Monday, October 05, 2009

Luc Tuymans @ Wexner Center for the Arts

Luc Tuymans is the most challenging painter in recent history. A retrospective of the fifty-one-year-old Belgian artist at the Wexner Center for the Arts, in Columbus, Ohio, invites a verdict. Mine is a thumbs-up. Tuymans’s thinly brushed, drab-looking (but sneakily lovely) canvases, usually based on banal photographs with wispy political associations, dramatize the fallen state of painting since the nineteen-sixties. Tuymans also discovers in the very humiliation of the medium a surprising vitality. He does so with audacity, in terms of subject matter.

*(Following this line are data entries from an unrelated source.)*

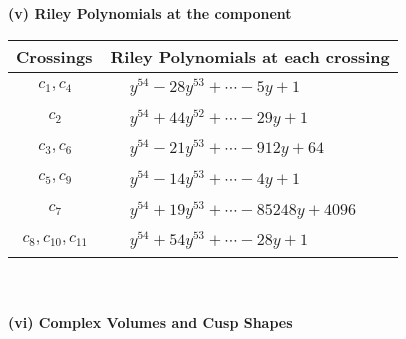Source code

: \documentclass[1p]{elsarticle_modified}
\theoremstyle{definition}
\begin{document}
\newpage\renewcommand{\arraystretch}{1}
\flushleft \textbf{(v) Riley Polynomials at the component}\newline \\
\begin{tabular}{m{50pt}|m{274pt}}
Crossings & \hspace{64pt}Riley Polynomials at each crossing \\
\hline $$\begin{aligned}c_{1},c_{4}\end{aligned}$$&$\begin{aligned}
&y^{54}-28 y^{53}+\cdots-5 y+1
\end{aligned}$\\
\hline $$\begin{aligned}c_{2}\end{aligned}$$&$\begin{aligned}
&y^{54}+44 y^{52}+\cdots-29 y+1
\end{aligned}$\\
\hline $$\begin{aligned}c_{3},c_{6}\end{aligned}$$&$\begin{aligned}
&y^{54}-21 y^{53}+\cdots-912 y+64
\end{aligned}$\\
\hline $$\begin{aligned}c_{5},c_{9}\end{aligned}$$&$\begin{aligned}
&y^{54}-14 y^{53}+\cdots-4 y+1
\end{aligned}$\\
\hline $$\begin{aligned}c_{7}\end{aligned}$$&$\begin{aligned}
&y^{54}+19 y^{53}+\cdots-85248 y+4096
\end{aligned}$\\
\hline $$\begin{aligned}c_{8},c_{10},c_{11}\end{aligned}$$&$\begin{aligned}
&y^{54}+54 y^{53}+\cdots-28 y+1
\end{aligned}$\\
\hline
\end{tabular}\\~\\
\newpage\flushleft \textbf{(vi) Complex Volumes and Cusp Shapes}
\end{document}
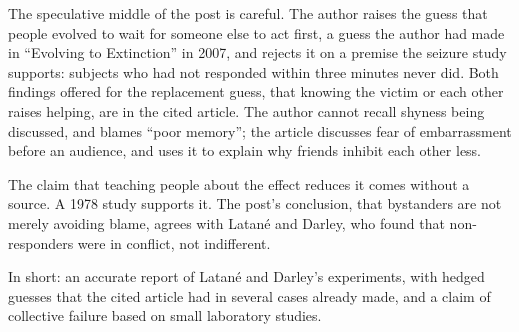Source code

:\begin{afterword}
The speculative middle of the post is careful. The author raises the guess that people evolved to wait for someone else to act first, a guess the author had made in ``Evolving to Extinction'' in 2007, and rejects it on a premise the seizure study supports: subjects who had not responded within three minutes never did. Both findings offered for the replacement guess, that knowing the victim or each other raises helping, are in the cited article. The author cannot recall shyness being discussed, and blames ``poor memory''; the article discusses fear of embarrassment before an audience, and uses it to explain why friends inhibit each other less.

The claim that teaching people about the effect reduces it comes without a source. A 1978 study supports it. The post's conclusion, that bystanders are not merely avoiding blame, agrees with Latané and Darley, who found that non-responders were in conflict, not indifferent.

In short: an accurate report of Latané and Darley's experiments, with hedged guesses that the cited article had in several cases already made, and a claim of collective failure based on small laboratory studies.
\end{afterword}
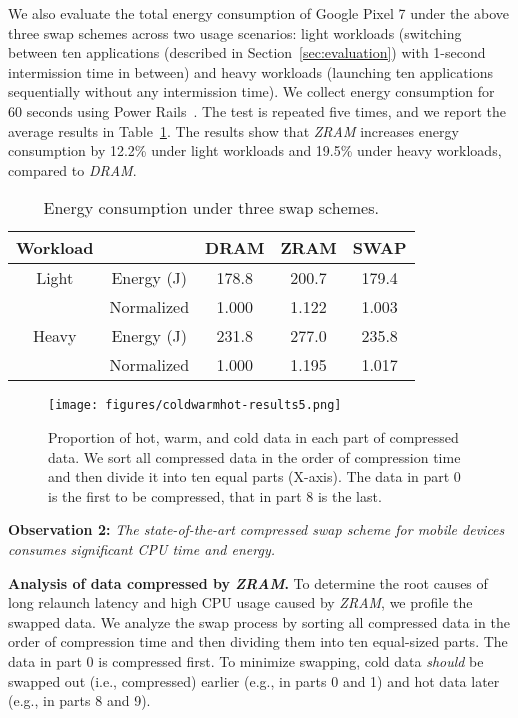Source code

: We also evaluate the total energy consumption of Google Pixel 7 under the above three swap schemes across two usage scenarios: light workloads (switching between ten applications (described in Section~\ref{sec:evaluation}) with 1-second intermission time in between) and heavy workloads (launching ten applications sequentially without any intermission time). We collect energy consumption for 60 seconds using Power Rails~\cite{power-profiler}. The test is repeated five times, and we report the average results in Table~\ref{tab:energy}. The results show that  \emph{ZRAM} increases energy consumption by 12.2\% under light workloads and 19.5\% under heavy workloads, compared to \emph{DRAM}.
 
\begin{table}[h!]
\centering
\caption{Energy consumption under three swap schemes.}
\footnotesize
\begin{tabular}{c||c|c|c|c}
\hline
\textbf{Workload} & & \textbf{DRAM}& \textbf{ZRAM}& \textbf{SWAP}\\ \hline
\hline
Light &Energy (J)&178.8 &200.7&179.4\\
&Normalized&1.000&1.122&1.003\\
\hline
Heavy &Energy (J)&231.8 &277.0&235.8\\
&Normalized& 1.000&1.195&1.017\\
\hline
\end{tabular}
\label{tab:energy}
\end{table}


\begin{figure*}[!h]
\centering
\texttt{[image: figures/coldwarmhot-results5.png]}
\caption{Proportion of hot, warm, and cold data in each part of compressed data. We sort all compressed data in the order of compression time and then divide it into ten equal parts (X-axis). The data in part 0 is the first to be compressed, that in part 8 is the last.}
\label{fig:coldwarmhot}
\end{figure*}

\noindent\textbf{Observation 2:} \textit{The state-of-the-art compressed swap scheme for mobile devices consumes significant CPU time and energy.}

\noindent\textbf{Analysis of data compressed by \emph{ZRAM}.}
To determine the root causes of long relaunch latency and high CPU usage caused by  \emph{ZRAM}, we profile the swapped data. 
We analyze the swap process by sorting all compressed data in the order of compression time and then dividing them into ten equal-sized parts.
The data in part 0 is compressed first. To minimize swapping, cold data \emph{should} be swapped out (i.e., compressed) earlier (e.g., in parts 0 and 1) and hot data later (e.g., in parts 8 and 9).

He works in thematic series, whose topics have included the Holocaust, disease, Flemish nationalism, Belgian colonialism, post-9/11 America, and the mystique of Walt Disney. One of Tuymans’s first definitive works is a 1986 painting of the gas chamber at Dachau. The first-person touch of his brush is the work’s sole, and frail, emotional anchor. Tuymans is Flemish, a native and lifelong resident of Antwerp. He quit painting in the early nineteen-eighties to pursue filmmaking, resuming in 1985. Tuymans’s works would rather whisper than shout, though always in a vicinity of raw nerves. He has recently painted both a series touching on Belgian politics and a suite responding to America in the era of George W. Bush. His 2005 painting of Condoleezza Rice both demands and rejects answers. Tuymans articulates a modern tradition that gives equal weight to the dazed German Romanticism of Friedrich and the wide-awake Parisian modernity of Manet. He has compared his method to the self-developing of Polaroids, saying of his process, “It’s like I don’t know what I’m doing but I know how to do it, and it’s very strange.” Tuymans is influential among younger painters, but he is not apt to become popular.